Despite its best efforts, the Obama administration is sliding down a slippery slope towards intervention in Syria. A humanitarian crisis that has cost between 80, 000 and 120, 000 lives, and produced over 2.5 million refugees requires decisive foreign policy action.
The Obama administration has provided the Syrian opposition over six hundred and fifty million dollars in non-military aid. However there is rising pressure to intervene by either ordering air strikes on government targets, arming the opposition, or establishing a no-fly zone to protect the rebels fighting against President Assad.
Interventionists argue that unless the US acts militarily, it will lose global credibility, the death toll in Syria will rise further, and the region will become destabilized, producing a greater chance of militant Islamists seizing power. Pressure has been mounting on the international and domestic levels. Republicans have been particularly vocal about criticizing the administration’s inaction. In a senate meeting concerning Syria, John McCain asked, “How many more have to die before you recommend military action?”
Rumors that the Assad regime has crossed Obama’s “red line” by using chemical weapons have greatly increased pressure to act decisively. The administration has been intentionally vague, declaring the systematic use of chemical weapons to be “a game changer,” but stopping short of committing to military force. According to a source from the State Department, “No one wanted to say that Assad had crossed the line, because no one wants to deal with it.”
While the Assad regime is known to possess chemical weaponry, there are conflicting reports of whether or not the weapons have been used. Three major US allies: Britain, France and Israel, have concluded that the Assad regime has used chemical weapons on several occasions. The US administration has declined to join the analysis, announcing a lack of conclusive evidence in the findings. The administration undoubtedly wishes to avoid repeating the mistake of intervening in Iraq on the basis of faulty intelligence.
The United States is currently burdened with over a $1 trillion debt from the wars in Iraq and Afghanistan, in addition to a recovering economy. There is no shortage of domestic issues that need addressing, so the risk that public support will sour towards another several year military commitments is likely.
With the waning hope of the rebels forming a cohesive counter regime, Obama is left with three unattractive military options.
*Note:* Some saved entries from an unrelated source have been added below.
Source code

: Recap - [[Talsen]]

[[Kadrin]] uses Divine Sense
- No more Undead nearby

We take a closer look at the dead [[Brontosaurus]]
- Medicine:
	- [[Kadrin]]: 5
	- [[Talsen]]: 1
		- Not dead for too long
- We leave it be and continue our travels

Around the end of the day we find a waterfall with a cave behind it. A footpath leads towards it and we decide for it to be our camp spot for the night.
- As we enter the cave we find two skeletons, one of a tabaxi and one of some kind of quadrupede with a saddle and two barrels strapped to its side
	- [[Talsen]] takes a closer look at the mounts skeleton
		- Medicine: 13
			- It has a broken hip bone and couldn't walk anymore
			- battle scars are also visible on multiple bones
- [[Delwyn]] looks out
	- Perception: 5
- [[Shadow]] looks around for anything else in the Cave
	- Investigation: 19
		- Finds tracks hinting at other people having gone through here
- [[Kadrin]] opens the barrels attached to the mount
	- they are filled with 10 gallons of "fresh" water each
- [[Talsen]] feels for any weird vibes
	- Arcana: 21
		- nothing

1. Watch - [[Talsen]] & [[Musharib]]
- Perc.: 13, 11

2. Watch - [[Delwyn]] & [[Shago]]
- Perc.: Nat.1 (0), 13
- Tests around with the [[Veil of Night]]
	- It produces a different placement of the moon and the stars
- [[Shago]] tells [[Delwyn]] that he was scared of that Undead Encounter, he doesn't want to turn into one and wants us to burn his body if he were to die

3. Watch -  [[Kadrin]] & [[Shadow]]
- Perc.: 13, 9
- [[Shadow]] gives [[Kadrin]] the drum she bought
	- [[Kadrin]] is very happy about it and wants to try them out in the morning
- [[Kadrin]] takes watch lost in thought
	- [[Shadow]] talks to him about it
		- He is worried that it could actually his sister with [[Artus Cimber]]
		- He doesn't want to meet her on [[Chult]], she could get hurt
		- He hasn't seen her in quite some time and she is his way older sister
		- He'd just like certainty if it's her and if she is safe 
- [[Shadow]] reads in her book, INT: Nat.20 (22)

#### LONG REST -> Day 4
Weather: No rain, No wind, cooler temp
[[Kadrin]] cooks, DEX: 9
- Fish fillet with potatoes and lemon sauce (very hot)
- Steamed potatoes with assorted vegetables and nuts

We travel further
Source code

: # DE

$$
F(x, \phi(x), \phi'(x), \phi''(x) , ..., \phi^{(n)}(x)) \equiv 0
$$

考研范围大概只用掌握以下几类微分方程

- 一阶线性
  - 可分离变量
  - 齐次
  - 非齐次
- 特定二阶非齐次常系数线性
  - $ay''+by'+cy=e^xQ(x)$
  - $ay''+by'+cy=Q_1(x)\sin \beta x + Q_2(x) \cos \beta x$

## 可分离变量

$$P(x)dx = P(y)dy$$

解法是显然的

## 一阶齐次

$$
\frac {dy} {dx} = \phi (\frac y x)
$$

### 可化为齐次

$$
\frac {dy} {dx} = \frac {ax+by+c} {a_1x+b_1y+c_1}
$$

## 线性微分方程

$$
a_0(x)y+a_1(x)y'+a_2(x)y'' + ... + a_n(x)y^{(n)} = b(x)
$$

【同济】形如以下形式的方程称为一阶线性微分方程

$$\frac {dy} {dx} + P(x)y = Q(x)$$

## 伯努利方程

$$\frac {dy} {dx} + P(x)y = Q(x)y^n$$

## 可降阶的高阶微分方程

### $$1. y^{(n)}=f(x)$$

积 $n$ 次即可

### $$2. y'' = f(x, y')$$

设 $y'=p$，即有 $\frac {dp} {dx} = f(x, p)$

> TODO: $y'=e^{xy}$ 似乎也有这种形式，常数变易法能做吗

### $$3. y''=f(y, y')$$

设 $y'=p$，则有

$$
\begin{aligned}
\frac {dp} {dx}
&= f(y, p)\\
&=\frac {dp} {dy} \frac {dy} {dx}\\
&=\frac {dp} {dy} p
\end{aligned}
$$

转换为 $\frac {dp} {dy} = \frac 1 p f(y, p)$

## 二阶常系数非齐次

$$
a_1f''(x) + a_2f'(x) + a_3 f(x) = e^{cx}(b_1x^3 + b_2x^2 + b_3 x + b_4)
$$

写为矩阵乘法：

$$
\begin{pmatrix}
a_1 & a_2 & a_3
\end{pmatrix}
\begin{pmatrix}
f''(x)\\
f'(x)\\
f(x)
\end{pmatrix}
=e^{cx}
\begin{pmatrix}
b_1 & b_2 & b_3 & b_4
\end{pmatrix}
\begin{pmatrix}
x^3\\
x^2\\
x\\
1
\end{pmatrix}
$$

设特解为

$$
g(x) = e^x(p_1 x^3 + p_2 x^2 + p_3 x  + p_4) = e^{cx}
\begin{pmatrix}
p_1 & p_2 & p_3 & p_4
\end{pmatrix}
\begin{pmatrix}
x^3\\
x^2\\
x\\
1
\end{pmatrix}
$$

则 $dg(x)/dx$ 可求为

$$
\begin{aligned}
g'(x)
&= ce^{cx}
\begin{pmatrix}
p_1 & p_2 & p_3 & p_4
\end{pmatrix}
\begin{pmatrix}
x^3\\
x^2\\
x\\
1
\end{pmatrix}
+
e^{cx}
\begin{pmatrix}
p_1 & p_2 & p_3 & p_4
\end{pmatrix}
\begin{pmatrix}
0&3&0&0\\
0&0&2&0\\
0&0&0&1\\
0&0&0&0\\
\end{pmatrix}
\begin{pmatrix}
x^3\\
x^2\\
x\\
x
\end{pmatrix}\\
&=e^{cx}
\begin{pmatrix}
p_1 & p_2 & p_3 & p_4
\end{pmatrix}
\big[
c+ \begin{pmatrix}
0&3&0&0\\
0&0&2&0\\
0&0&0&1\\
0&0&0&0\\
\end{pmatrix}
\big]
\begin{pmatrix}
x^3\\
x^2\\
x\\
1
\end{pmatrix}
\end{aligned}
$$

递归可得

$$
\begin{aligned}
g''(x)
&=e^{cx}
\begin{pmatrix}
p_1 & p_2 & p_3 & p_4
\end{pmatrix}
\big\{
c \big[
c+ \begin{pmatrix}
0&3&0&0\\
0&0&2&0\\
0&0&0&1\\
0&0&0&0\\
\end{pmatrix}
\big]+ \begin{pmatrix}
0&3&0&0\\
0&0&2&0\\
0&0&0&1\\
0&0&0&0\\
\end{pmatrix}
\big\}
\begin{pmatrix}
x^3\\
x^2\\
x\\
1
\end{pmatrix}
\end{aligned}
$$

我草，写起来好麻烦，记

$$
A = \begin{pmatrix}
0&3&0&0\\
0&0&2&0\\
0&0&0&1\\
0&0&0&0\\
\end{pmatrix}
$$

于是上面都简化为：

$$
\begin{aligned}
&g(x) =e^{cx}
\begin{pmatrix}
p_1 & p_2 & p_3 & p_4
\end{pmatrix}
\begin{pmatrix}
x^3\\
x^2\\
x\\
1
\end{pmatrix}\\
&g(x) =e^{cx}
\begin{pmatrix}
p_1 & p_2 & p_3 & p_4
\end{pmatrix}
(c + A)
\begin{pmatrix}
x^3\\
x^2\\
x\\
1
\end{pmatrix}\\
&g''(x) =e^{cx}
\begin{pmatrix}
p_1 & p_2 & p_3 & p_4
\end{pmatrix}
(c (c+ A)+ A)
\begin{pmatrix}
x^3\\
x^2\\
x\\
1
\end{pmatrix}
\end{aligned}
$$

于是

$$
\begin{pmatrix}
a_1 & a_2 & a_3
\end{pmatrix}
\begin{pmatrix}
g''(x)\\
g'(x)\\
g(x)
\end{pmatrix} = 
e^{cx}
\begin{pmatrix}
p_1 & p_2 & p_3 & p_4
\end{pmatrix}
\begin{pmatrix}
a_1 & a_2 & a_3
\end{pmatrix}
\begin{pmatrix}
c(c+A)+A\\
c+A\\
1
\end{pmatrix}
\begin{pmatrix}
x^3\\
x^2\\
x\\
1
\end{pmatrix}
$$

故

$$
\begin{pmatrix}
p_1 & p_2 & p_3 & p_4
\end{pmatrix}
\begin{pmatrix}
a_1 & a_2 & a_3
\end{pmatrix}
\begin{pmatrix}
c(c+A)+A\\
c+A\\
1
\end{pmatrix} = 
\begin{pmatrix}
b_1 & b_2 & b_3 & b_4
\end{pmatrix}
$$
The first is to erect a no fly zone. If successful, this would reduce further human rights abuses and civilian deaths, by preventing chemical and non-chemical attacks, in addition to preventing the conflict from spilling over and destabilizing the region. However, assuming the Assad regime would be unwilling to relinquish its air force, this would require a large-scale military investment to sustain the operation. The Syrian air defense has been designed to repel Israeli attacks and is much more complex and dense than proponents believe, and attacking it would result in large numbers of American and Syrian casualties.
The second option is to arm the rebels. Britain, France, and vocal Republicans are proponents of this strategy. However, Obama has made it clear that he has little confidence in the rebels. He believes them to be ideologically fractured, lacking in a coherent structure, uncontrollable, and in conflict with one another. Obama fears that arming the rebels could result in a rapid collapse of state institutions, and that the weapons could fall into the hands of Islamist extremists. The administration’s worst nightmare is that hostile Islamists could turn Syria into a platform for attacks on Israel with access to chemical weapons, turning the conflict into a region-wide disaster.
The final and least attractive option for the administration is sending troops to seize chemical weaponry facilities. Putting boots on the ground is something the administration wishes to avoid at all costs. This would be enormously expensive, result in loss of life, and would be very unpopular at a domestic level, and quite frankly, by the looks of their track record, largely unsuccessful. The closest the administration would want to come to sending forces, is deploying military personnel with the purpose of training militants, which they have already done in Jordan.
In the Syrian crisis, there are no easy answers. Obama must find a way to deliver a stern and credible threat to the Assad regime to prevent the use of chemical weaponry, without getting sucked into another war. This means he will probably be pressured into choosing the least worst of the three options, arming the rebels. While this is hardly the most effective solution, it will satiate critics for a short while, until things takes a spectacular turn for the worst. One can only hope that this option will work out better for the United States and Syria, than it did in Afghanistan.